Berdasar kajian Pusat Studi Kelirumologi ditemukan banyak kekeliruan di dalam film yang memperoleh banyak pujian dari para kritikus film, namun dicela oleh para sejarawan akibat ahistorikal dramatisasi yang terlalu jauh melenceng dari fakta sejarah.

Keberpihakan berlebih ke Inggris menyebabkan “The King” di satu sisi dianggap terlalu British-sentris sementara di sisi lain dianggap ekstrem Frankofobia.

Adegan puncak “The King” terkulminasi pada pertempuran Agincourt di Perancis pada 25 Oktober 1415, yang menurut direktur Museum Agincourt masa kini, Christopher Gilliot dikisahkan secara tidak sesuai kenyataan.

Baca berita tanpa iklan. Gabung Kompas.com+

Misalnya, medan pertempuran Agincourt pada “The King” ditampilkan sebagai padang yang hijau royo-royo bak lapangan golf. Padahal sebenarnya dataran rendah nan gersang.

Bahkan saya yang awam sejarah juga bingung mengenai bagaimana di dalam film produksi Brad Pitt itu bisa tampil seorang tokoh bernama Falstaff yang setahu saya adalah tokoh fiktif hasil khayalan Shakespeare yang sama sekali tidak eksis pada realita sejarah Inggris apalagi Perancis.

Bahkan Sir John Falstaff ditampilkan sebagai pahlawan (setara Gatotkaca pada Bharatayuda) yang ikhlas mengorbankan diri sebagai martir demi memenangkan laskar Inggris di pertempuran Agincourt.

Adalah Falstaff yang diperankan Joel Edgerton yang memang mirip Orson Welles yang menasehati Henry V untuk memanfaatkan medan perang Agincourt yang berlumpur akibat hujan deras sebagai perangkap terhadap pasukan berkuda Perancis dengan para serdadu berpakaian logam berat.

Padahal pada kenyataan sejarah sebenarnya kavaleri Perancis dilumpuhkan dengan tombak-tombak panjang serta panah-panah jarak jauh Inggris.

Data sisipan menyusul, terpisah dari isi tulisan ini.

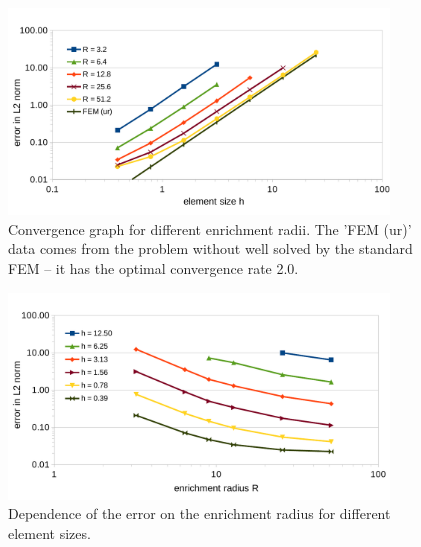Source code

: \documentclass{elsarticle}
\newcommand{\figpath}{../graphics/}
\begin{document}
\begin{figure}[!htb]
  \centering    
  \includegraphics[width=0.9\textwidth]{results/radius_conv_1.pdf}
  \caption[Enrichment radius choice.]{Convergence graph for different enrichment radii. The 'FEM (ur)'
  data comes from the problem without well solved by the standard FEM -- it has the optimal convergence rate 2.0.}
  \label{fig:radius_conv_1}
\end{figure}
\begin{figure}[!htb]
  \centering    
  \includegraphics[width=0.9\textwidth]{results/radius_conv_2.pdf}
  \caption[Enrichment radius choice.]{Dependence of the error on the enrichment radius for different
  element sizes.}
  \label{fig:radius_conv_2}
\end{figure}
\end{document}
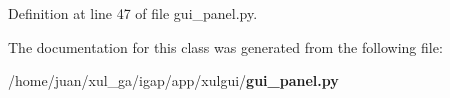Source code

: \subsubsection{}\label{classapp_1_1xulgui_1_1gui__panel_1_1IndividualPanel_1ea7e9ddd56b0e7fbec44372a6e93aea}




Definition at line 47 of file gui\_\-panel.py.

The documentation for this class was generated from the following file:\begin{CompactItemize}
\item 
/home/juan/xul\_\-ga/igap/app/xulgui/{\bf gui\_\-panel.py}\end{CompactItemize}
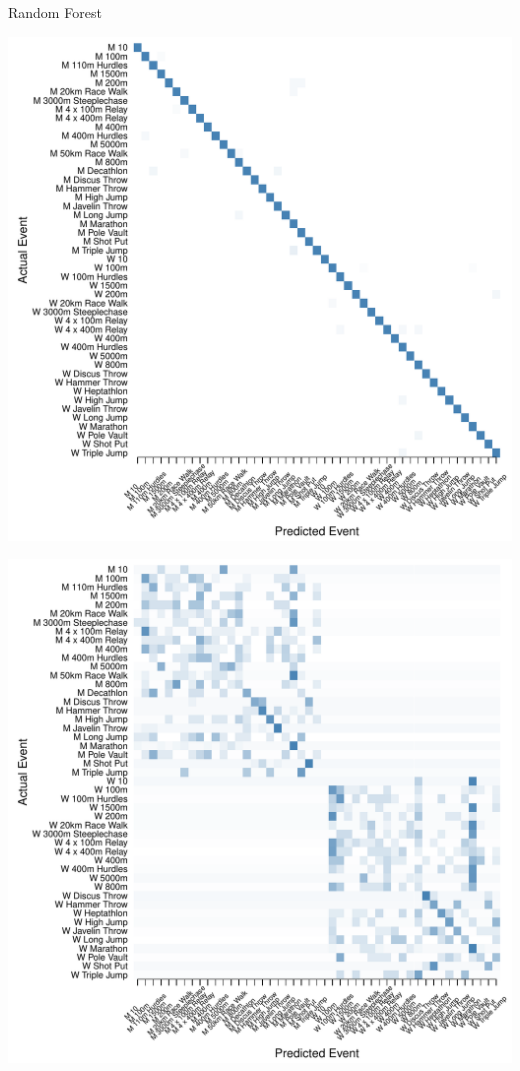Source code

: \documentclass[landscape, paperwidth=42in, paperheight=36in,
fontscale=.35, margin=1in]{baposter}
\begin{document}
\begin{poster}
{\begin{center}
  Random Forest \\
  \begin{minipage}{0.45\textwidth}
    \begin{center}
      \includegraphics[scale=0.27]{../graphics/athletesRF-trn.pdf}
    \end{center}
  \end{minipage}
  \hspace{0.05\textwidth}
  \begin{minipage}{0.45\textwidth}
    \begin{center}
      \includegraphics[scale=0.27]{../graphics/athletesRF-tst.pdf}
    \end{center}
  \end{minipage}



\end{center}}
\end{poster}
\end{document}

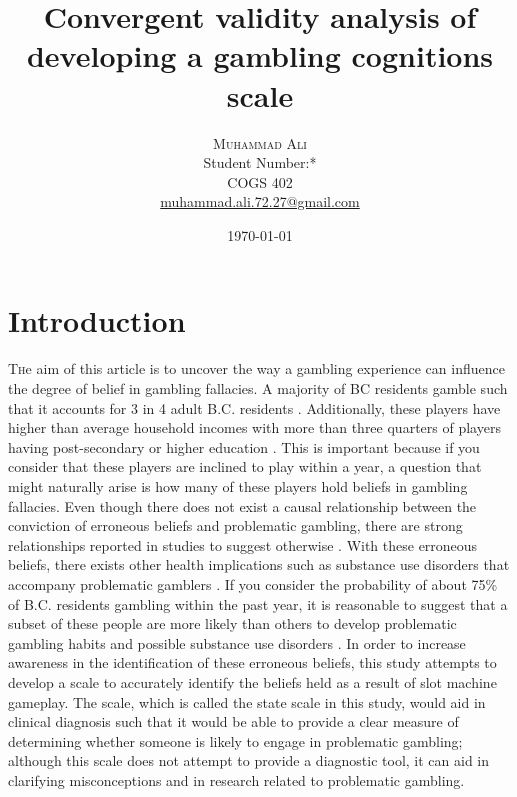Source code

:\documentclass[twoside,twocolumn]{article}
\title{Convergent validity analysis of developing a gambling cognitions scale} %
\author{%
  \textsc{Muhammad Ali} \\[1ex] %
\normalsize Student Number:*\\
\normalsize COGS 402 \\ %
\normalsize \href{mailto:muhammad.ali.72.27@gmail.com.com}{muhammad.ali.72.27@gmail.com} %
}
\date{\today} %
\begin{document}
\maketitle


\section{Introduction}

\lettrine[nindent=0em,lines=3]{T}he aim of this article is to uncover the way a gambling experience can influence the degree of belief in gambling fallacies. A majority of BC residents gamble such that it accounts for 3 in 4 adult B.C. residents \cite{bclc}. Additionally, these players have higher than average household incomes with more than three quarters of players having post-secondary or higher education \cite{bclc}. This is important because if you consider that these players are inclined to play within a year, a question that might naturally arise is how many of these players hold beliefs in gambling fallacies. Even though there does not exist a causal relationship between the conviction of erroneous beliefs and problematic gambling, there are strong relationships reported in studies to suggest otherwise \cite{Ladouceur:2004, raylu:2004, darke:1997}. With these erroneous beliefs, there exists other health implications such as substance use disorders that accompany problematic gamblers \cite{rush:2008}. If you consider the probability of about 75\% of B.C. residents gambling within the past year, it is reasonable to suggest that a subset of these people are more likely than others to develop problematic gambling habits and possible substance use disorders \cite{bclc}. In order to increase awareness in the identification of these erroneous beliefs, this study attempts to develop a scale to accurately identify the beliefs held as a result of slot machine gameplay. The scale, which is called the state scale in this study, would aid in clinical diagnosis such that it would be able to provide a clear measure of determining whether someone is likely to engage in problematic gambling; although this scale does not attempt to provide a diagnostic tool, it can aid in clarifying misconceptions and in research related to problematic gambling.
\end{document}
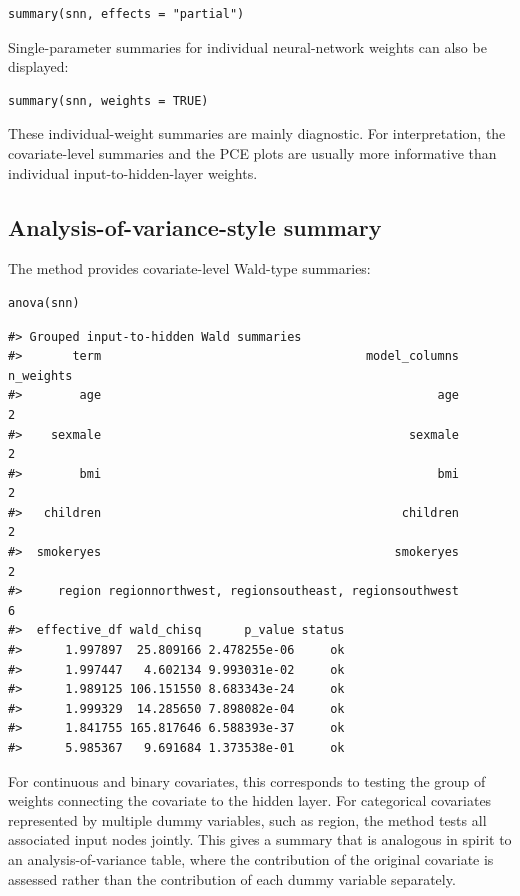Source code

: \begin{verbatim}
summary(snn, effects = "partial")
\end{verbatim}

Single-parameter summaries for individual neural-network weights can also be displayed:

\begin{verbatim}
summary(snn, weights = TRUE)
\end{verbatim}

These individual-weight summaries are mainly diagnostic.
For interpretation, the covariate-level summaries and the PCE plots are usually more informative than individual input-to-hidden-layer weights.

\subsection{Analysis-of-variance-style summary}\label{analysis-of-variance-style-summary}

The  method provides covariate-level Wald-type summaries:

\begin{verbatim}
anova(snn)
\end{verbatim}

\begin{verbatim}
#> Grouped input-to-hidden Wald summaries
#>       term                                     model_columns n_weights
#>        age                                               age         2
#>    sexmale                                           sexmale         2
#>        bmi                                               bmi         2
#>   children                                          children         2
#>  smokeryes                                         smokeryes         2
#>     region regionnorthwest, regionsoutheast, regionsouthwest         6
#>  effective_df wald_chisq      p_value status
#>      1.997897  25.809166 2.478255e-06     ok
#>      1.997447   4.602134 9.993031e-02     ok
#>      1.989125 106.151550 8.683343e-24     ok
#>      1.999329  14.285650 7.898082e-04     ok
#>      1.841755 165.817646 6.588393e-37     ok
#>      5.985367   9.691684 1.373538e-01     ok
\end{verbatim}

For continuous and binary covariates, this corresponds to testing the group of weights connecting the covariate to the hidden layer.
For categorical covariates represented by multiple dummy variables, such as region, the method tests all associated input nodes jointly.
This gives a summary that is analogous in spirit to an analysis-of-variance table, where the contribution of the original covariate is assessed rather than the contribution of each dummy variable separately.

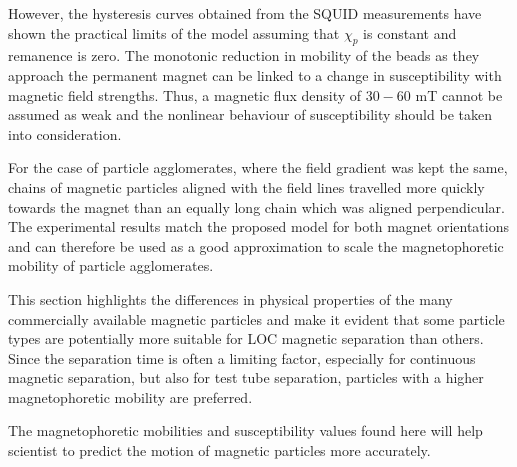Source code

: However, the hysteresis curves obtained from the SQUID measurements have shown the practical limits of the model assuming that $\chi_{p}$ is constant and remanence is zero.  The monotonic reduction in mobility of the beads as they approach the permanent magnet can be linked to a change in susceptibility with magnetic field strengths. Thus, a magnetic flux density of $30-60$ mT cannot be assumed as weak and the nonlinear behaviour of susceptibility should be taken into consideration.

For the case of particle agglomerates, where the field gradient was kept the same, chains of magnetic particles aligned with the field lines travelled more quickly towards the magnet than an equally long chain which was aligned perpendicular. The experimental results match the proposed model for both magnet orientations and can therefore be used as a good approximation to scale the magnetophoretic mobility of particle agglomerates. 

This section highlights the differences in physical properties of the many commercially available magnetic particles and make it evident that some particle types are potentially more suitable for LOC magnetic separation than others. Since the separation time is often a limiting factor, especially for continuous magnetic separation, but also for test tube separation, particles with a higher magnetophoretic mobility are preferred. 

The magnetophoretic mobilities and susceptibility values found here will help scientist to predict the motion of magnetic particles more accurately.

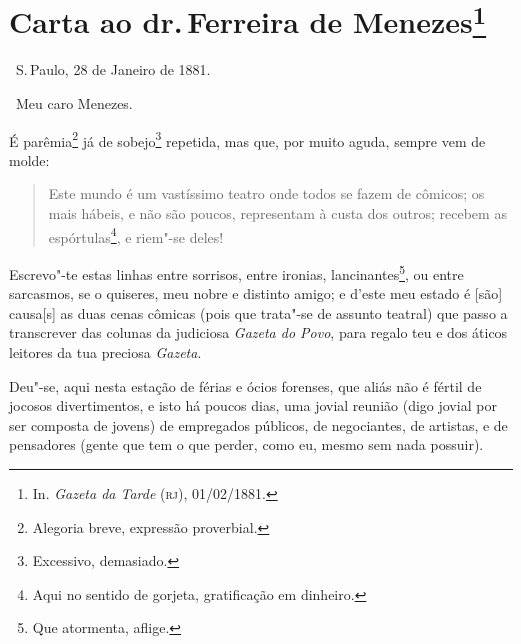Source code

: \chapter{Carta ao dr.\,Ferreira de Menezes\footnote[*]{In.
  \emph{Gazeta da Tarde} (\textsc{rj}), 01/02/1881.}}

\hfill\ S.\,Paulo, 28 de Janeiro de 1881.\bigskip

\noindent\ Meu caro Menezes.\smallskip

É parêmia\footnote{Alegoria breve, expressão proverbial.} já de
sobejo\footnote{Excessivo, demasiado.} repetida, mas que, por muito
aguda, sempre vem de molde:

\begin{quote}
Este mundo é um vastíssimo teatro onde todos se fazem de cômicos; os
mais hábeis, e não são poucos, representam à custa dos outros; recebem
as espórtulas\footnote{Aqui no sentido de gorjeta, gratificação em
  dinheiro.}, e riem"-se deles!
\end{quote}

Escrevo"-te estas linhas entre sorrisos, entre ironias,
lancinantes\footnote{Que atormenta, aflige.}, ou entre sarcasmos, se o
quiseres, meu nobre e distinto amigo; e d'este meu estado é {[}são{]}
causa{[}s{]} as duas cenas cômicas (pois que trata"-se de assunto
teatral) que passo a transcrever das colunas da judiciosa \emph{Gazeta
do Povo}, para regalo teu e dos áticos leitores da tua preciosa
\emph{Gazeta}.

Deu"-se, aqui nesta estação de férias e ócios forenses, que aliás não é
fértil de jocosos divertimentos, e isto há poucos dias, uma jovial
reunião (digo jovial por ser composta de jovens) de empregados públicos,
de negociantes, de artistas, e de pensadores (gente que tem o que
perder, como eu, mesmo sem nada possuir).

Akibat fiktif maka Falstaff tidak pernah hadir pada pertempuran Agincourt maupun di mana pun juga.

Putra mahkota Perancis, Louis de Guyenne di dalam “The King” diperankan oleh Robert Pattinson sebagai tokoh arogan, sinis dan brutal kemudian mati konyol dikeroyok serdadu Inggris pada pertempuran Agincourt sebenarnya tidak pernah ikut terlibat apalagi memimpin tentara Perancis pada pertempuran Agincourt.

Pada kenyataan, sebenarnya Louis de Guyenne wafat dua bulan setelah pertempuran Agincourt akibat sakit keras sebab memang sakit-sakitan.

Para sejarawan juga mengecam busana termasuk busana militer yang digunakan serdadu Inggris dan Perancis dalam “The King” yang digarap pada abad XXI sebagai sama sekali tidak sesuai dengan realita busana abad XV.

Henry V yang diperankan Timothée Chalamet pada “The King” ditampilkan sebagai tokoh humanis dan cinta damai.

Padahal sebenarnya bengis dan cinta perang karena bersemangat melanjutkan ambisi para kakek-moyang para raja Inggris yang ingin menguasai Perancis melalui perang berkelanjutan yang disebut sebagai Perang Seratus Tahun.

Pada kenyataan Henry V sempat sedemikian bengis dan cinta perang sehingga tega mengepung kota Rouen selama enam bulan sehingga separuh, yaitu sekitar 30.000 warga Rouen satu per satu mati akibat kelaparan.

Namun ada pula semacam aroma kebenaran hadir pada “The King”, yaitu ketika Henry V kejam memerintahkan serdadu Inggris untuk membunuh semua tawanan perang karena dianggap merepotkan serta menambah beban biaya untuk memberi makan-minum kepada para tawanan perang setelah berhasil menaklukkan Perancis di Agincourt.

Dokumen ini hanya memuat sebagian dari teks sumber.